— ACTION ITEM —
Once the line containing "- استامینوفن (Acetaminophen/Paracetamol)" is found in the entries below, restate it and each following line word for word, stopping after the line containing "- فامتیدین (Famotidine) - H2 blocker".

[Rendered images with source text]
◇ ◇ ◇ ◇ ◇

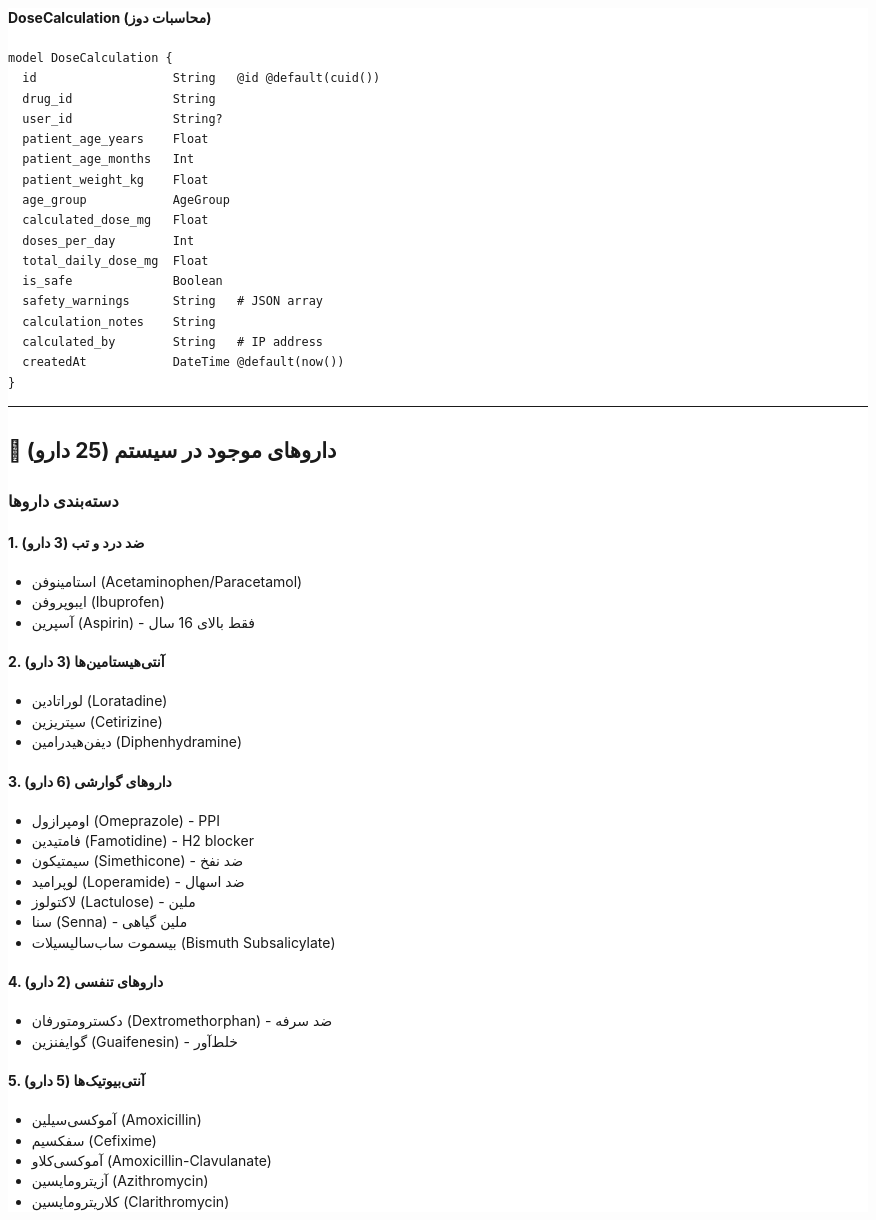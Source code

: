 #### **DoseCalculation (محاسبات دوز)**
```prisma
model DoseCalculation {
  id                   String   @id @default(cuid())
  drug_id              String
  user_id              String?
  patient_age_years    Float
  patient_age_months   Int
  patient_weight_kg    Float
  age_group            AgeGroup
  calculated_dose_mg   Float
  doses_per_day        Int
  total_daily_dose_mg  Float
  is_safe              Boolean
  safety_warnings      String   # JSON array
  calculation_notes    String
  calculated_by        String   # IP address
  createdAt            DateTime @default(now())
}
```

---

## 💊 **داروهای موجود در سیستم (25 دارو)**

### **دسته‌بندی داروها**

#### **1. ضد درد و تب (3 دارو)**
- استامینوفن (Acetaminophen/Paracetamol)
- ایبوپروفن (Ibuprofen)
- آسپرین (Aspirin) - فقط بالای 16 سال

#### **2. آنتی‌هیستامین‌ها (3 دارو)**
- لوراتادین (Loratadine)
- سیتریزین (Cetirizine)
- دیفن‌هیدرامین (Diphenhydramine)

#### **3. داروهای گوارشی (6 دارو)**
- اومپرازول (Omeprazole) - PPI
- فامتیدین (Famotidine) - H2 blocker
- سیمتیکون (Simethicone) - ضد نفخ
- لوپرامید (Loperamide) - ضد اسهال
- لاکتولوز (Lactulose) - ملین
- سنا (Senna) - ملین گیاهی
- بیسموت ساب‌سالیسیلات (Bismuth Subsalicylate)

#### **4. داروهای تنفسی (2 دارو)**
- دکسترومتورفان (Dextromethorphan) - ضد سرفه
- گوایفنزین (Guaifenesin) - خلط‌آور

#### **5. آنتی‌بیوتیک‌ها (5 دارو)**
- آموکسی‌سیلین (Amoxicillin)
- سفکسیم (Cefixime)
- آموکسی‌کلاو (Amoxicillin-Clavulanate)
- آزیترومایسین (Azithromycin)
- کلاریترومایسین (Clarithromycin)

◇ ◇ ◇ ◇ ◇

— SOLUTION TO THIS TASK —
- استامینوفن (Acetaminophen/Paracetamol)
- ایبوپروفن (Ibuprofen)
- آسپرین (Aspirin) - فقط بالای 16 سال

#### **2. آنتی‌هیستامین‌ها (3 دارو)**
- لوراتادین (Loratadine)
- سیتریزین (Cetirizine)
- دیفن‌هیدرامین (Diphenhydramine)

#### **3. داروهای گوارشی (6 دارو)**
- اومپرازول (Omeprazole) - PPI
- فامتیدین (Famotidine) - H2 blocker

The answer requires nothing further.